Чувство как онтология: Кундера против Достоевского

В «Книжном обозрении» (17 февраля 1985 г.) газеты «New Jork Times» чешский эмигрант Милан Кундера, поселившийся в Париже, опубликовал сердитую статью «Предисловие к вариации», где выразил довольно-таки любопытное отношение к «восточной» (в данном случае русской) эмоциональности и одновременно западному рационализму, взяв в качестве примера Достоевского и Дидро. Глубоко травмированный советской оккупацией Чехословакии, Кундера видит в ней закономерное продолжение давней русской экспансии в Европу и стремление навязать европейцам свои «восточные ценности».

Исходной точкой размышлений Кундеры стал эпизод, когда во время оккупации 1968 года он ехал на автомобиле из Праги мимо танков и лагерей советской пехоты. Его машина была остановлена, обыскана, после чего офицер, отдавший приказ ее обыскать, справился о самочувствии писателя: «Его вопрос не был ни злобным, ни ироничным, – вспоминает Кундера, – напротив, “все это большое недоразумение, – говорил офицер, – но все исправится. Вы должны понять, мы вас, чехов, любим. Мы вас любим”». Ситуация вызывает у Кундеры взрыв негодования – страна оккупирована, разорена, уничтожена, и при этом офицер оккупационной армии изъявляет вам свою любовь… «Поймите меня, – говорит Кундера, – он не испытывал желание осудить вторжение, ничего похожего.
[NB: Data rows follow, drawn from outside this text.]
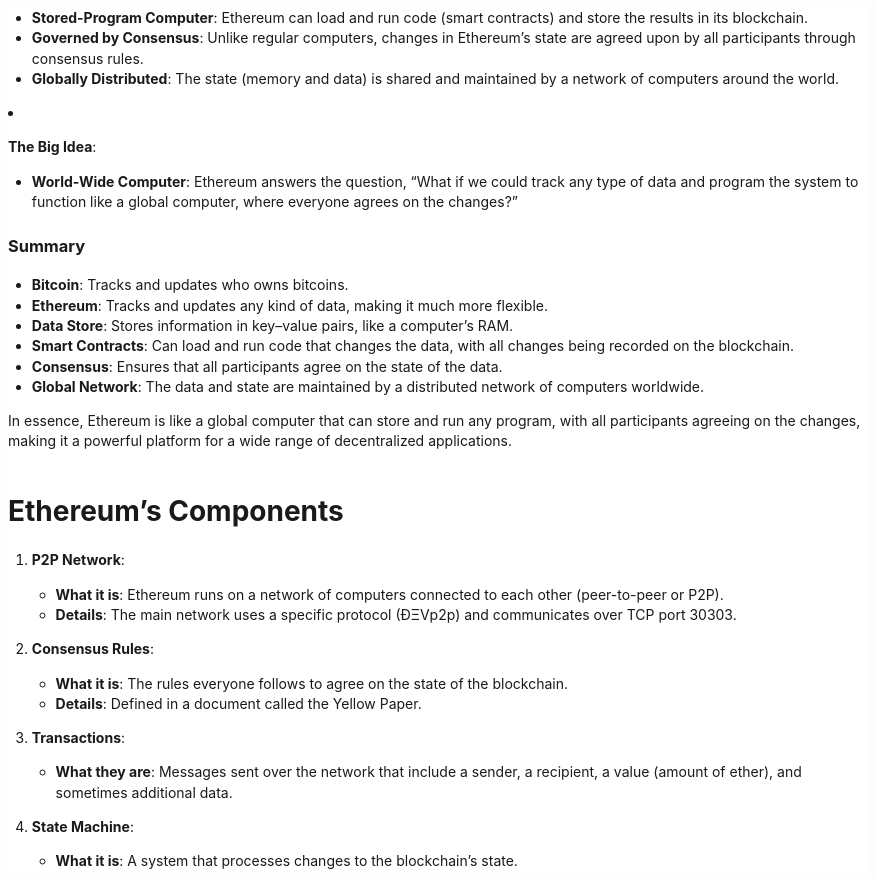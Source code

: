 <ul>
<li><strong>Stored-Program Computer</strong>: Ethereum can load and run code (smart contracts) and store the results in its blockchain.</li>
<li><strong>Governed by Consensus</strong>: Unlike regular computers, changes in Ethereum’s state are agreed upon by all participants through consensus rules.</li>
<li><strong>Globally Distributed</strong>: The state (memory and data) is shared and maintained by a network of computers around the world.</li>
</ul>
</li>
<li>
<p><strong>The Big Idea</strong>:</p>
<ul>
<li><strong>World-Wide Computer</strong>: Ethereum answers the question, “What if we could track any type of data and program the system to function like a global computer, where everyone agrees on the changes?”</li>
</ul>
</li>
</ol>
<h3 id="summary-3">Summary</h3>
<ul>
<li><strong>Bitcoin</strong>: Tracks and updates who owns bitcoins.</li>
<li><strong>Ethereum</strong>: Tracks and updates any kind of data, making it much more flexible.</li>
<li><strong>Data Store</strong>: Stores information in key–value pairs, like a computer’s RAM.</li>
<li><strong>Smart Contracts</strong>: Can load and run code that changes the data, with all changes being recorded on the blockchain.</li>
<li><strong>Consensus</strong>: Ensures that all participants agree on the state of the data.</li>
<li><strong>Global Network</strong>: The data and state are maintained by a distributed network of computers worldwide.</li>
</ul>
<p>In essence, Ethereum is like a global computer that can store and run any program, with all participants agreeing on the changes, making it a powerful platform for a wide range of decentralized applications.</p>
<h1 id="ethereum’s-components">Ethereum’s Components</h1>
<ol>
<li>
<p><strong>P2P Network</strong>:</p>
<ul>
<li><strong>What it is</strong>: Ethereum runs on a network of computers connected to each other (peer-to-peer or P2P).</li>
<li><strong>Details</strong>: The main network uses a specific protocol (ÐΞVp2p) and communicates over TCP port 30303.</li>
</ul>
</li>
<li>
<p><strong>Consensus Rules</strong>:</p>
<ul>
<li><strong>What it is</strong>: The rules everyone follows to agree on the state of the blockchain.</li>
<li><strong>Details</strong>: Defined in a document called the Yellow Paper.</li>
</ul>
</li>
<li>
<p><strong>Transactions</strong>:</p>
<ul>
<li><strong>What they are</strong>: Messages sent over the network that include a sender, a recipient, a value (amount of ether), and sometimes additional data.</li>
</ul>
</li>
<li>
<p><strong>State Machine</strong>:</p>
<ul>
<li><strong>What it is</strong>: A system that processes changes to the blockchain’s state.</li>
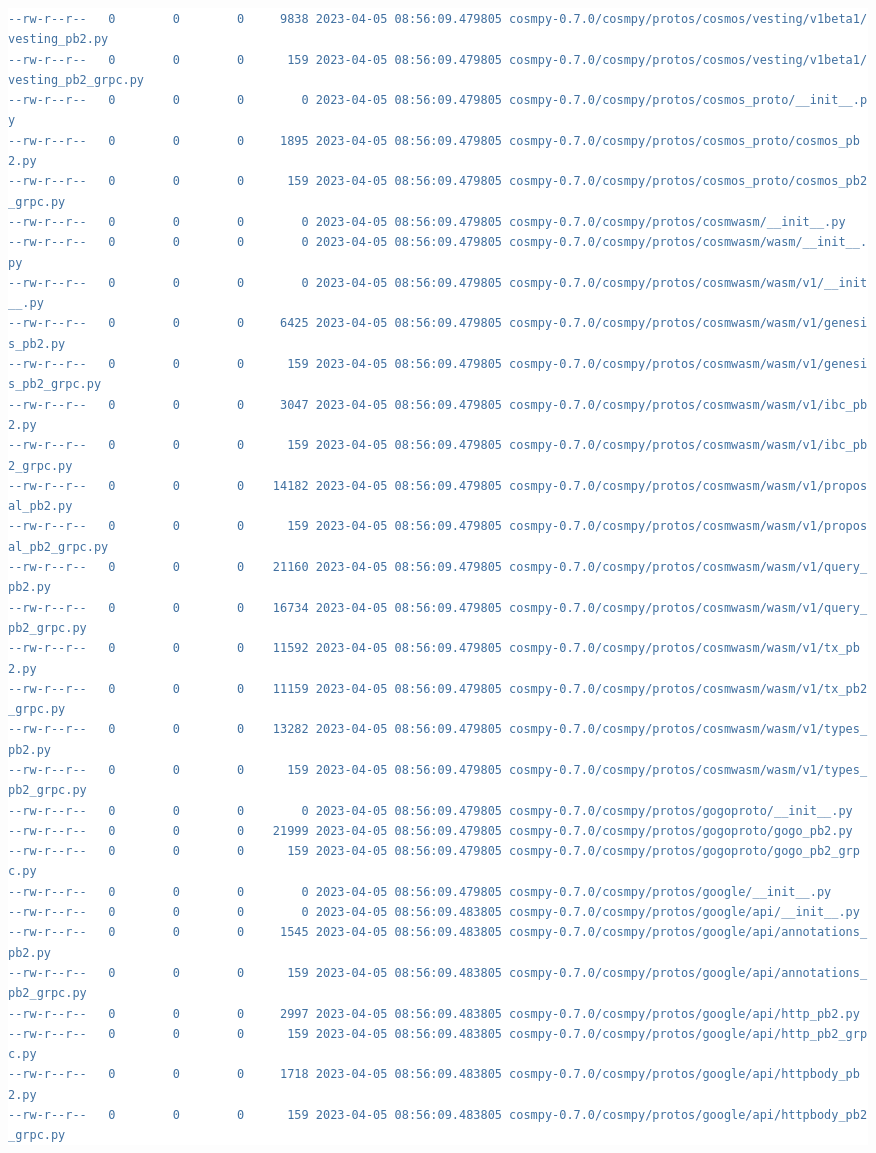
 ```diff
--rw-r--r--   0        0        0     9838 2023-04-05 08:56:09.479805 cosmpy-0.7.0/cosmpy/protos/cosmos/vesting/v1beta1/vesting_pb2.py
--rw-r--r--   0        0        0      159 2023-04-05 08:56:09.479805 cosmpy-0.7.0/cosmpy/protos/cosmos/vesting/v1beta1/vesting_pb2_grpc.py
--rw-r--r--   0        0        0        0 2023-04-05 08:56:09.479805 cosmpy-0.7.0/cosmpy/protos/cosmos_proto/__init__.py
--rw-r--r--   0        0        0     1895 2023-04-05 08:56:09.479805 cosmpy-0.7.0/cosmpy/protos/cosmos_proto/cosmos_pb2.py
--rw-r--r--   0        0        0      159 2023-04-05 08:56:09.479805 cosmpy-0.7.0/cosmpy/protos/cosmos_proto/cosmos_pb2_grpc.py
--rw-r--r--   0        0        0        0 2023-04-05 08:56:09.479805 cosmpy-0.7.0/cosmpy/protos/cosmwasm/__init__.py
--rw-r--r--   0        0        0        0 2023-04-05 08:56:09.479805 cosmpy-0.7.0/cosmpy/protos/cosmwasm/wasm/__init__.py
--rw-r--r--   0        0        0        0 2023-04-05 08:56:09.479805 cosmpy-0.7.0/cosmpy/protos/cosmwasm/wasm/v1/__init__.py
--rw-r--r--   0        0        0     6425 2023-04-05 08:56:09.479805 cosmpy-0.7.0/cosmpy/protos/cosmwasm/wasm/v1/genesis_pb2.py
--rw-r--r--   0        0        0      159 2023-04-05 08:56:09.479805 cosmpy-0.7.0/cosmpy/protos/cosmwasm/wasm/v1/genesis_pb2_grpc.py
--rw-r--r--   0        0        0     3047 2023-04-05 08:56:09.479805 cosmpy-0.7.0/cosmpy/protos/cosmwasm/wasm/v1/ibc_pb2.py
--rw-r--r--   0        0        0      159 2023-04-05 08:56:09.479805 cosmpy-0.7.0/cosmpy/protos/cosmwasm/wasm/v1/ibc_pb2_grpc.py
--rw-r--r--   0        0        0    14182 2023-04-05 08:56:09.479805 cosmpy-0.7.0/cosmpy/protos/cosmwasm/wasm/v1/proposal_pb2.py
--rw-r--r--   0        0        0      159 2023-04-05 08:56:09.479805 cosmpy-0.7.0/cosmpy/protos/cosmwasm/wasm/v1/proposal_pb2_grpc.py
--rw-r--r--   0        0        0    21160 2023-04-05 08:56:09.479805 cosmpy-0.7.0/cosmpy/protos/cosmwasm/wasm/v1/query_pb2.py
--rw-r--r--   0        0        0    16734 2023-04-05 08:56:09.479805 cosmpy-0.7.0/cosmpy/protos/cosmwasm/wasm/v1/query_pb2_grpc.py
--rw-r--r--   0        0        0    11592 2023-04-05 08:56:09.479805 cosmpy-0.7.0/cosmpy/protos/cosmwasm/wasm/v1/tx_pb2.py
--rw-r--r--   0        0        0    11159 2023-04-05 08:56:09.479805 cosmpy-0.7.0/cosmpy/protos/cosmwasm/wasm/v1/tx_pb2_grpc.py
--rw-r--r--   0        0        0    13282 2023-04-05 08:56:09.479805 cosmpy-0.7.0/cosmpy/protos/cosmwasm/wasm/v1/types_pb2.py
--rw-r--r--   0        0        0      159 2023-04-05 08:56:09.479805 cosmpy-0.7.0/cosmpy/protos/cosmwasm/wasm/v1/types_pb2_grpc.py
--rw-r--r--   0        0        0        0 2023-04-05 08:56:09.479805 cosmpy-0.7.0/cosmpy/protos/gogoproto/__init__.py
--rw-r--r--   0        0        0    21999 2023-04-05 08:56:09.479805 cosmpy-0.7.0/cosmpy/protos/gogoproto/gogo_pb2.py
--rw-r--r--   0        0        0      159 2023-04-05 08:56:09.479805 cosmpy-0.7.0/cosmpy/protos/gogoproto/gogo_pb2_grpc.py
--rw-r--r--   0        0        0        0 2023-04-05 08:56:09.479805 cosmpy-0.7.0/cosmpy/protos/google/__init__.py
--rw-r--r--   0        0        0        0 2023-04-05 08:56:09.483805 cosmpy-0.7.0/cosmpy/protos/google/api/__init__.py
--rw-r--r--   0        0        0     1545 2023-04-05 08:56:09.483805 cosmpy-0.7.0/cosmpy/protos/google/api/annotations_pb2.py
--rw-r--r--   0        0        0      159 2023-04-05 08:56:09.483805 cosmpy-0.7.0/cosmpy/protos/google/api/annotations_pb2_grpc.py
--rw-r--r--   0        0        0     2997 2023-04-05 08:56:09.483805 cosmpy-0.7.0/cosmpy/protos/google/api/http_pb2.py
--rw-r--r--   0        0        0      159 2023-04-05 08:56:09.483805 cosmpy-0.7.0/cosmpy/protos/google/api/http_pb2_grpc.py
--rw-r--r--   0        0        0     1718 2023-04-05 08:56:09.483805 cosmpy-0.7.0/cosmpy/protos/google/api/httpbody_pb2.py
--rw-r--r--   0        0        0      159 2023-04-05 08:56:09.483805 cosmpy-0.7.0/cosmpy/protos/google/api/httpbody_pb2_grpc.py
```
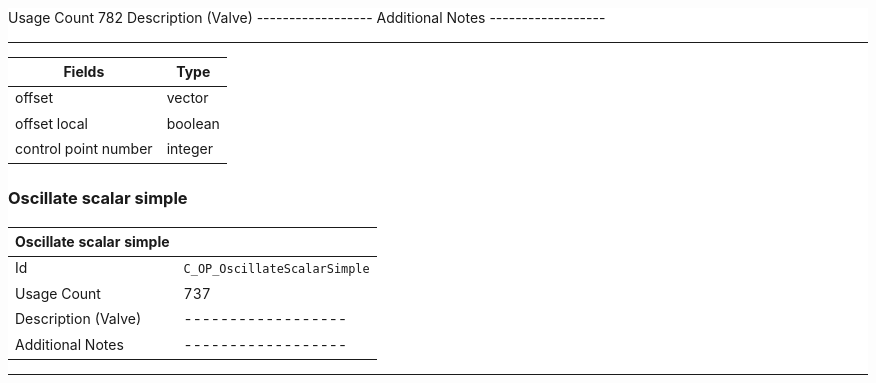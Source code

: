<td>Usage Count</td>
<td>782</td>
</tr>
<tr>
<td>Description (Valve)</td>
<td>------------------</td>
</tr>
<tr>
<td>Additional Notes</td>
<td>------------------</td>
</tr>
</tbody>
</table><hr>

<table>
<thead>
<tr>
<th>Fields</th>
<th>Type</th>
</tr>
</thead>
<tbody>
<tr>
<td>offset</td>
<td>vector</td>
</tr>
<tr>
<td>offset local</td>
<td>boolean</td>
</tr>
<tr>
<td>control point number</td>
<td>integer</td>
</tr>
</tbody>
</table><h3 id="oscillate-scalar-simple">Oscillate scalar simple</h3>

<table>
<thead>
<tr>
<th>Oscillate scalar simple</th>
<th></th>
</tr>
</thead>
<tbody>
<tr>
<td>Id</td>
<td><code>C_OP_OscillateScalarSimple</code></td>
</tr>
<tr>
<td>Usage Count</td>
<td>737</td>
</tr>
<tr>
<td>Description (Valve)</td>
<td>------------------</td>
</tr>
<tr>
<td>Additional Notes</td>
<td>------------------</td>
</tr>
</tbody>
</table><hr>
Они все более или менее говорили одно и то же, их отношение к происходящему базировалось не на садистском удовольствии насильника, но на совершенно другом архетипе: неоплатной любви. Отчего эти чехи (которых мы так любим!) отказываются жить с нами по нашим законам? Как жаль, что нам приходится пользоваться танками». В конечном счете, ответственным за происходящее оказывается и сам российско-восточный менталитет и его ярчайший выразитель – Достоевский. Когда во время оккупации книги Кундеры уже были запрещены, один театральный режиссер предложил писателю сделать под псевдонимом инсценировку «Идиота». «Я перечитал “Идиота” и понял, что, даже если бы мне пришлось голодать, я бы не смог выполнить эту работу. Мир Достоевского с его выходящими из берегов жестами, мутными глубинами и агрессивной сентиментальностью отталкивал меня. Внезапно я почувствовал необъяснимый приступ ностальгии по “Жаку-фаталисту”». «Откуда эта неожиданная неприязнь к Достоевскому, – спрашивает себя Кундера. – Что это, антирусский рефлекс чеха, травмированного оккупацией родины?.. Сомнения в эстетической ценности его произведений? Нет, ибо неприязнь овладела мной внезапно и не претендовала на объективность. Раздражал меня в Достоевском непосредственно климат его произведений: мир, где все обращается в чувства; иными словами, где чувства возводятся в ранг ценностей и истин» (цитирую по журналу «Континент», 1986, № 50).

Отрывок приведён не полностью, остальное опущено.